Molte altre, invece, sono le aziende che da anni lavorano in prima linea per aiutare e rispettare il nostro pianeta. Altre, purtroppo, sposano la causa ambientale concentrandosi unicamente sul versante “marketing”. A detta di ciò, in che modo possiamo distinguere cosa sia greenwashing e cosa, invece, una scelta eco-friendly ? A tale domanda ecco che entra in gioco l’intelligenza artificiale.
L’AI “ClimateBert”
“ClimateBert” è uno strumento di intelligenza artificiale, che decostruisce dichiarazioni aziendali, relazioni annuali, dichiarazioni e altri materiali per valutare la divulgazione relativa al clima, misurandone le prestazioni effettive.

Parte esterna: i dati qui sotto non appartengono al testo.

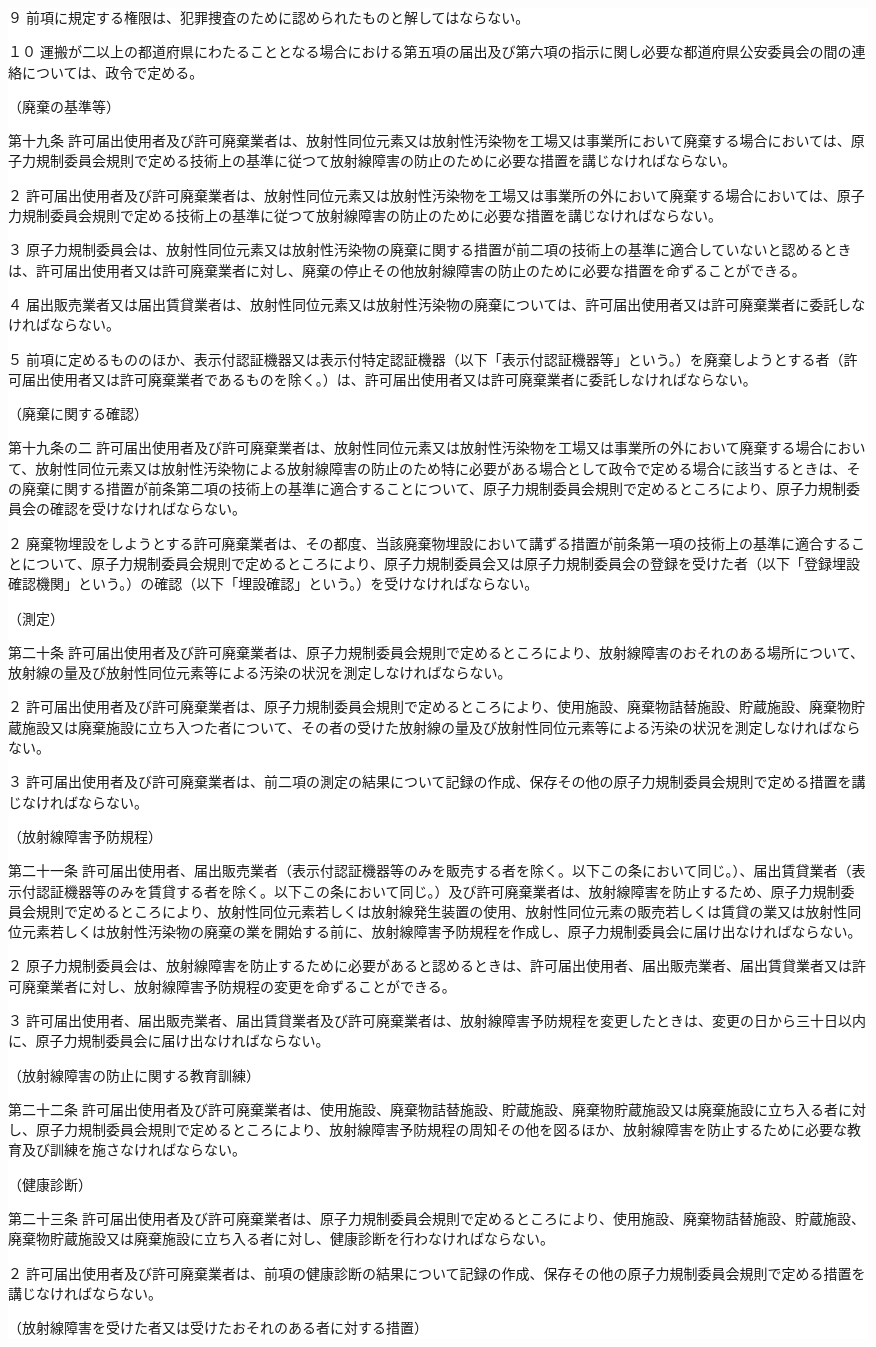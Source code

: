 ９ 前項に規定する権限は、犯罪捜査のために認められたものと解してはならない。

１０ 運搬が二以上の都道府県にわたることとなる場合における第五項の届出及び第六項の指示に関し必要な都道府県公安委員会の間の連絡については、政令で定める。

（廃棄の基準等）

第十九条 許可届出使用者及び許可廃棄業者は、放射性同位元素又は放射性汚染物を工場又は事業所において廃棄する場合においては、原子力規制委員会規則で定める技術上の基準に従つて放射線障害の防止のために必要な措置を講じなければならない。

２ 許可届出使用者及び許可廃棄業者は、放射性同位元素又は放射性汚染物を工場又は事業所の外において廃棄する場合においては、原子力規制委員会規則で定める技術上の基準に従つて放射線障害の防止のために必要な措置を講じなければならない。

３ 原子力規制委員会は、放射性同位元素又は放射性汚染物の廃棄に関する措置が前二項の技術上の基準に適合していないと認めるときは、許可届出使用者又は許可廃棄業者に対し、廃棄の停止その他放射線障害の防止のために必要な措置を命ずることができる。

４ 届出販売業者又は届出賃貸業者は、放射性同位元素又は放射性汚染物の廃棄については、許可届出使用者又は許可廃棄業者に委託しなければならない。

５ 前項に定めるもののほか、表示付認証機器又は表示付特定認証機器（以下「表示付認証機器等」という。）を廃棄しようとする者（許可届出使用者又は許可廃棄業者であるものを除く。）は、許可届出使用者又は許可廃棄業者に委託しなければならない。

（廃棄に関する確認）

第十九条の二 許可届出使用者及び許可廃棄業者は、放射性同位元素又は放射性汚染物を工場又は事業所の外において廃棄する場合において、放射性同位元素又は放射性汚染物による放射線障害の防止のため特に必要がある場合として政令で定める場合に該当するときは、その廃棄に関する措置が前条第二項の技術上の基準に適合することについて、原子力規制委員会規則で定めるところにより、原子力規制委員会の確認を受けなければならない。

２ 廃棄物埋設をしようとする許可廃棄業者は、その都度、当該廃棄物埋設において講ずる措置が前条第一項の技術上の基準に適合することについて、原子力規制委員会規則で定めるところにより、原子力規制委員会又は原子力規制委員会の登録を受けた者（以下「登録埋設確認機関」という。）の確認（以下「埋設確認」という。）を受けなければならない。

（測定）

第二十条 許可届出使用者及び許可廃棄業者は、原子力規制委員会規則で定めるところにより、放射線障害のおそれのある場所について、放射線の量及び放射性同位元素等による汚染の状況を測定しなければならない。

２ 許可届出使用者及び許可廃棄業者は、原子力規制委員会規則で定めるところにより、使用施設、廃棄物詰替施設、貯蔵施設、廃棄物貯蔵施設又は廃棄施設に立ち入つた者について、その者の受けた放射線の量及び放射性同位元素等による汚染の状況を測定しなければならない。

３ 許可届出使用者及び許可廃棄業者は、前二項の測定の結果について記録の作成、保存その他の原子力規制委員会規則で定める措置を講じなければならない。

（放射線障害予防規程）

第二十一条 許可届出使用者、届出販売業者（表示付認証機器等のみを販売する者を除く。以下この条において同じ。）、届出賃貸業者（表示付認証機器等のみを賃貸する者を除く。以下この条において同じ。）及び許可廃棄業者は、放射線障害を防止するため、原子力規制委員会規則で定めるところにより、放射性同位元素若しくは放射線発生装置の使用、放射性同位元素の販売若しくは賃貸の業又は放射性同位元素若しくは放射性汚染物の廃棄の業を開始する前に、放射線障害予防規程を作成し、原子力規制委員会に届け出なければならない。

２ 原子力規制委員会は、放射線障害を防止するために必要があると認めるときは、許可届出使用者、届出販売業者、届出賃貸業者又は許可廃棄業者に対し、放射線障害予防規程の変更を命ずることができる。

３ 許可届出使用者、届出販売業者、届出賃貸業者及び許可廃棄業者は、放射線障害予防規程を変更したときは、変更の日から三十日以内に、原子力規制委員会に届け出なければならない。

（放射線障害の防止に関する教育訓練）

第二十二条 許可届出使用者及び許可廃棄業者は、使用施設、廃棄物詰替施設、貯蔵施設、廃棄物貯蔵施設又は廃棄施設に立ち入る者に対し、原子力規制委員会規則で定めるところにより、放射線障害予防規程の周知その他を図るほか、放射線障害を防止するために必要な教育及び訓練を施さなければならない。

（健康診断）

第二十三条 許可届出使用者及び許可廃棄業者は、原子力規制委員会規則で定めるところにより、使用施設、廃棄物詰替施設、貯蔵施設、廃棄物貯蔵施設又は廃棄施設に立ち入る者に対し、健康診断を行わなければならない。

２ 許可届出使用者及び許可廃棄業者は、前項の健康診断の結果について記録の作成、保存その他の原子力規制委員会規則で定める措置を講じなければならない。

（放射線障害を受けた者又は受けたおそれのある者に対する措置）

“ClimateBert” è stato creato dalla “TCFD”, task force che fornisce ai terzi strumenti necessari per divulgare prestazioni relative al clima.
Visto che il processo di analisi non è facile da analizzare, “TCFD” si è rivolta all’elaborazione del linguaggio naturale e alle reti neurali per chiedere aiuto. L’enorme mole di dati rappresenta una grande sfida da analizzare. Per questo motivo l’intelligenza artificiale come “ClimateBert”, può snellire i tempi di analisi. Ma che cosa fa concretamente questa nuova intelligenza artificiale?
La scoperta di “ClimateBert”
Dopo aver analizzato più di 800 aziende, “ClimateBert” ha stabilito che, nella maggior parte dei casi, queste fanno greenwashing. Stando alla valutazione di “TCFD”, infatti, tre sono i principali fattori che determinano tale fenomeno.
In primo luogo, per molte aziende non c’è alcun incentivo concreto a cambiare “rotta”. La seconda riflessione, invece, richiama gli accordi di Parigi, che hanno probabilmente e inconsapevolmente permesso ad alcune aziende di essere più “selettive” in ciò che hanno intenzione di divulgare. Perché? Per non ledere l’immagine del proprio marchio.
Infine, ad eccezione della Francia, la rendicontazione del clima aziendale si basa su una divulgazione volontaria. Ciò consente alle aziende molta libertà di divulgazione.
Pertanto, sarebbe necessario trovare dei parametri standard validi per tutte le aziende, affinché queste rispettino davvero l’ambiente.
Altri esempi di intelligenza artificiale
Anche altre organizzazioni stanno usando la potenza dell’intelligenza artificiale per scoprire il greenwashing.
Ad esempio, “Ping An”, società assicurativa e finanziaria, sfrutta il suo Centro di ricerca economica digitale e l’AI per valutare la divulgazione aziendale sul clima. Non solo. Anche per rilevare il greenwashing. Utilizzando algoritmi di elaborazione del linguaggio naturale, il “Digital Economic Research Center” ha, invece, sviluppato indicatori basati sull’AI per determinare l’esposizione al rischio climatico. Il tutto viene fatto in modo molto più preciso rispetto alle tradizionali metriche ambientali, sociali e di governance aziendale (ESG).
In conclusione, l’intelligenza artificiale è più efficiente nel determinare se un’impresa sia veramente ecosostenibile o faccia semplicemente greenwashing.
Stabilire uno standard di raccolta dati per istruire a dovere l’AI, sarà importante, per costruire un mondo più sostenibile per tutti.